Jungmann forma com o general Sérgio Etchengoyen, ministrochefe do Gabinete de Segurança Institucional da Presidência da República, e com o ministro da Justiça, quando vier a ser nomeado, o Conselho de Inteligência e Operações do governo Michel Temer. Ele está no centro da polêmica sobre o uso das Forças Armadas para garantia da ordem nos Estados, para negociar greve de policiais militares, para a varredura em presídios, para o combate ao crime organizado, tudo que tem criado risco e instabilidade no momento. A segurança, que realçou sua ação política mais recentemente, não é novidade na carreira de Jungmann.

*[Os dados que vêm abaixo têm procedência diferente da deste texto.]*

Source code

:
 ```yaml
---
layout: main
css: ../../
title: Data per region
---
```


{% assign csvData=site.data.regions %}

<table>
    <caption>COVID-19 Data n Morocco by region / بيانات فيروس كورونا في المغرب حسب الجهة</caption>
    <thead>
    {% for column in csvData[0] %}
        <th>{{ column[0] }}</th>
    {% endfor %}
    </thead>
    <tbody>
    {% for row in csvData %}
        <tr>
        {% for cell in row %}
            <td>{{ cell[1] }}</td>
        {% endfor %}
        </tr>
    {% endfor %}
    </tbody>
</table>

Militou durante todo o mandato parlamentar na Comissão de Segurança Pública e Combate ao Crime Organizado, por dez anos. Participou de todas as CPIs do sistema prisional, visitou a maior parte das penitenciárias, participou da CPI do tráfico de armas e da questão do narcotráfico e, ultimamente, antes de assumir o Ministério da Defesa, era relator da proposta de emenda constitucional da unificação das polícias.

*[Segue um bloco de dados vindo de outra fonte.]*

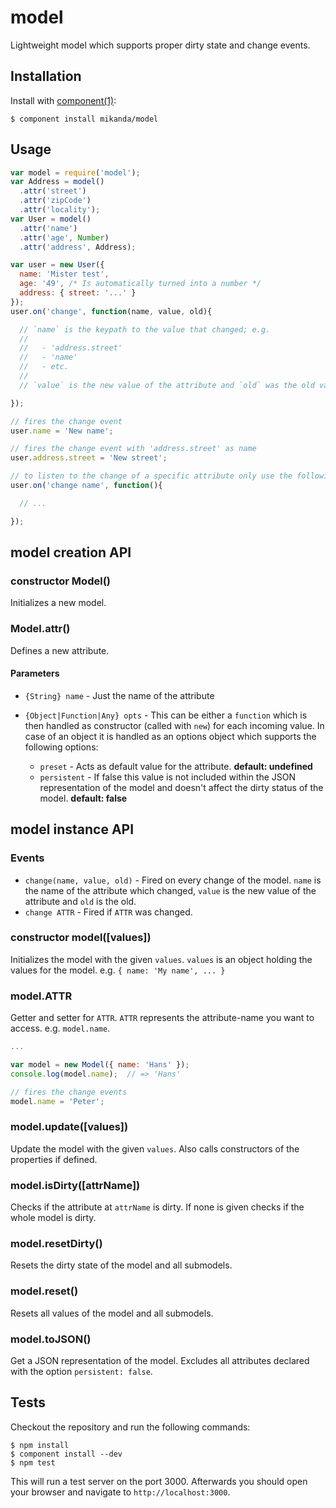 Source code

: 
# model

  Lightweight model which supports proper dirty state and change events.

## Installation

  Install with [component(1)](http://component.io):

    $ component install mikanda/model

## Usage

  ```js
  var model = require('model');
  var Address = model()
    .attr('street')
    .attr('zipCode')
    .attr('locality');
  var User = model()
    .attr('name')
    .attr('age', Number)
    .attr('address', Address);

  var user = new User({
    name: 'Mister test',
    age: '49', /* Is automatically turned into a number */
    address: { street: '...' }
  });
  user.on('change', function(name, value, old){

    // `name` is the keypath to the value that changed; e.g.
    //
    //   - 'address.street'
    //   - 'name'
    //   - etc.
    //
    // `value` is the new value of the attribute and `old` was the old value

  });

  // fires the change event
  user.name = 'New name';

  // fires the change event with 'address.street' as name
  user.address.street = 'New street';

  // to listen to the change of a specific attribute only use the following
  user.on('change name', function(){

    // ...

  });
  ```

## model creation API

### constructor Model()

  Initializes a new model.

### Model.attr()

  Defines a new attribute.

#### Parameters

  * `{String} name` - Just the name of the attribute
  * `{Object|Function|Any} opts` - This can be either a `function` which is then
    handled as constructor (called with `new`) for each incoming value.  In
    case of an object it is handled as an options object which supports the
    following options:

     * `preset` - Acts as default value for the attribute.
       **default: undefined**
     * `persistent` - If false this value is not included within the JSON
       representation of the model and doesn't affect the dirty status of the
       model.  **default: false**

## model instance API

### Events

  * `change(name, value, old)` - Fired on every change of the model. `name` is
    the name of the attribute which changed, `value` is the new value of the
    attribute and `old` is the old.
  * `change ATTR` - Fired if `ATTR` was changed.

### constructor model([values])

  Initializes the model with the given `values`.  `values` is an object
  holding the values for the model.  e.g. `{ name: 'My name', ... }`

### model.ATTR

  Getter and setter for `ATTR`.  `ATTR` represents the attribute-name you want
  to access.  e.g. `model.name`.

  ```js
  ...

  var model = new Model({ name: 'Hans' });
  console.log(model.name);  // => 'Hans'

  // fires the change events
  model.name = 'Peter';
  ```

### model.update([values])

  Update the model with the given `values`.  Also calls constructors of the
  properties if defined.

### model.isDirty([attrName])

  Checks if the attribute at `attrName` is dirty.  If none is given checks if
  the whole model is dirty.

### model.resetDirty()

  Resets the dirty state of the model and all submodels.

### model.reset()

  Resets all values of the model and all submodels.

### model.toJSON()

  Get a JSON representation of the model.  Excludes all attributes declared
  with the option `persistent: false`.

## Tests

  Checkout the repository and run the following commands:

    $ npm install
    $ component install --dev
    $ npm test

  This will run a test server on the port 3000.  Afterwards you should open
  your browser and navigate to `http://localhost:3000`.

Está recebendo apoio de todos os lados para seu protagonismo recente no Executivo. Entre a negociação com policiais amotinados no Espírito Santo e coordenação, com o Comando do Leste, do processo de Garantia da Lei e da Ordem (GLO) no Rio, Jungmann falou ao Valor. Apesar das visíveis tensões, o ministro afirma que a situação da segurança pública no país está sob controle. A seguir, os principais trechos da entrevista:
Valor: Mudou o seu papel no governo?
Raul Jungmann: O que mudou foi a realidade. A agudização e a superposição de crises. Não mudei de função. São duas crises: uma é a prisional, que nos levou a realizar operações de garantia da lei e da ordem duas vezes em Natal, uma em São Luís, motivadas pela crise prisional. Temos duas outras GLOs motivadas pela crise nas polícias. É o caso de Recife, que foi em dezembro, e agora essa do Espírito Santo.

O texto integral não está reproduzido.